WORK REQUEST:
Find the word "call" in the listing below, then return every line it appears in.

MATERIAL SUPPLIED:
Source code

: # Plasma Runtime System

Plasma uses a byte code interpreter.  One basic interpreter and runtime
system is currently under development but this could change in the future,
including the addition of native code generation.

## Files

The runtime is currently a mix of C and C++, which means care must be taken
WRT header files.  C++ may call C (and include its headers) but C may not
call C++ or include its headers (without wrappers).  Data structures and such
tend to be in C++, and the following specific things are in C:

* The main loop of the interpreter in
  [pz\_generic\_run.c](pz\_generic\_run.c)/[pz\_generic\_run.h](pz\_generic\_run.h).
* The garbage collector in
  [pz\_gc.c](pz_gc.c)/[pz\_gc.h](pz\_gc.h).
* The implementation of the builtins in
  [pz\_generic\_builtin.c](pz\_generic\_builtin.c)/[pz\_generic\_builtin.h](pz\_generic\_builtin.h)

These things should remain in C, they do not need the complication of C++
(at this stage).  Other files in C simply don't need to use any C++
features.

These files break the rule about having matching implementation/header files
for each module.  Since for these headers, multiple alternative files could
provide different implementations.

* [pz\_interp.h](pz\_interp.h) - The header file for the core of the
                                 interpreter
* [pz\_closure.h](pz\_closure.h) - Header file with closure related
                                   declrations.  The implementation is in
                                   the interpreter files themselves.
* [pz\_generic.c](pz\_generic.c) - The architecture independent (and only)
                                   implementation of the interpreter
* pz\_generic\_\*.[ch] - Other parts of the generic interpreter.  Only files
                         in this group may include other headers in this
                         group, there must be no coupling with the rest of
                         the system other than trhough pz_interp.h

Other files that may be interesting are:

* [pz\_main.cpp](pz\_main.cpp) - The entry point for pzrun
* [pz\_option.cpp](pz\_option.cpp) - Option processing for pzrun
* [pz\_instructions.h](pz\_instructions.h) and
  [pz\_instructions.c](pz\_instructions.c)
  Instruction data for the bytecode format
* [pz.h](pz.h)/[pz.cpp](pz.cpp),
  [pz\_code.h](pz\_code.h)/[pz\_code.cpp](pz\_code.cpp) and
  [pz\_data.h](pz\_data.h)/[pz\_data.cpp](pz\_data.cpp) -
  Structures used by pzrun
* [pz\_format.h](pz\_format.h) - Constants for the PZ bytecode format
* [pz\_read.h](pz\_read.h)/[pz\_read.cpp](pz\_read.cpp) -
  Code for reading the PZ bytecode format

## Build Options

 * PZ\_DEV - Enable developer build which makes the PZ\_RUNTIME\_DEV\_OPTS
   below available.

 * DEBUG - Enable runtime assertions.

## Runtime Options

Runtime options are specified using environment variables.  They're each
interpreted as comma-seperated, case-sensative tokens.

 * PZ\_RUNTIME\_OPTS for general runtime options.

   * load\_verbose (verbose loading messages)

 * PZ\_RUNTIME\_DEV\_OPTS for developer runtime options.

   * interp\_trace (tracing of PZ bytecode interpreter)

PROBLEM SOLUTION:
WRT header files.  C++ may call C (and include its headers) but C may not
call C++ or include its headers (without wrappers).  Data structures and such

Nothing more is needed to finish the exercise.